- Records for the task -
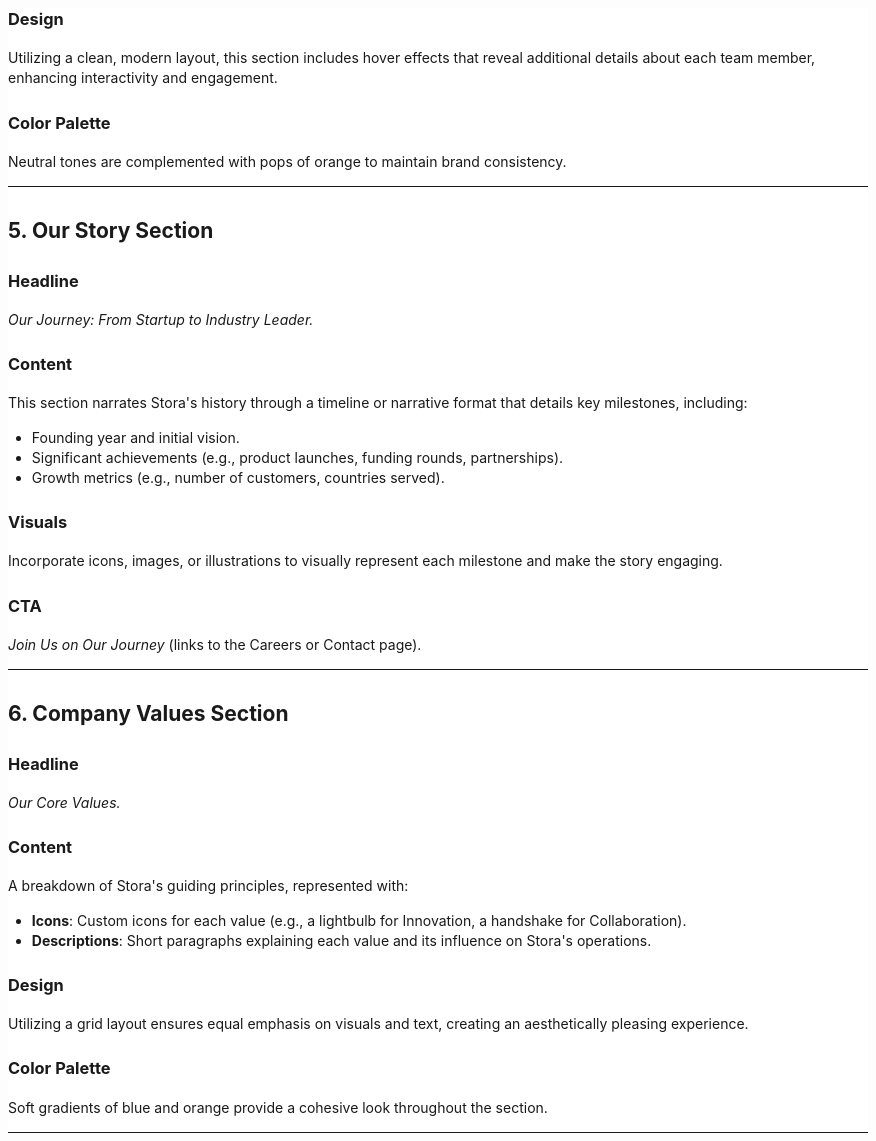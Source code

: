 ### Design
Utilizing a clean, modern layout, this section includes hover effects that reveal additional details about each team member, enhancing interactivity and engagement.

### Color Palette
Neutral tones are complemented with pops of orange to maintain brand consistency.

---

## 5. Our Story Section

### Headline
*Our Journey: From Startup to Industry Leader.*

### Content
This section narrates Stora's history through a timeline or narrative format that details key milestones, including:
- Founding year and initial vision.
- Significant achievements (e.g., product launches, funding rounds, partnerships).
- Growth metrics (e.g., number of customers, countries served).

### Visuals
Incorporate icons, images, or illustrations to visually represent each milestone and make the story engaging.

### CTA
*Join Us on Our Journey* (links to the Careers or Contact page).

---

## 6. Company Values Section

### Headline
*Our Core Values.*

### Content
A breakdown of Stora's guiding principles, represented with:
- **Icons**: Custom icons for each value (e.g., a lightbulb for Innovation, a handshake for Collaboration).
- **Descriptions**: Short paragraphs explaining each value and its influence on Stora's operations.

### Design
Utilizing a grid layout ensures equal emphasis on visuals and text, creating an aesthetically pleasing experience.

### Color Palette
Soft gradients of blue and orange provide a cohesive look throughout the section.

---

- Required work -
Take the lines of the material above from the first through the one containing "## 6. Company Values Section", both included, and print them exactly without the pictures.

- Your response -
Source code

: ### Design
Utilizing a clean, modern layout, this section includes hover effects that reveal additional details about each team member, enhancing interactivity and engagement.

### Color Palette
Neutral tones are complemented with pops of orange to maintain brand consistency.

---

## 5. Our Story Section

### Headline
*Our Journey: From Startup to Industry Leader.*

### Content
This section narrates Stora's history through a timeline or narrative format that details key milestones, including:
- Founding year and initial vision.
- Significant achievements (e.g., product launches, funding rounds, partnerships).
- Growth metrics (e.g., number of customers, countries served).

### Visuals
Incorporate icons, images, or illustrations to visually represent each milestone and make the story engaging.

### CTA
*Join Us on Our Journey* (links to the Careers or Contact page).

---

## 6. Company Values Section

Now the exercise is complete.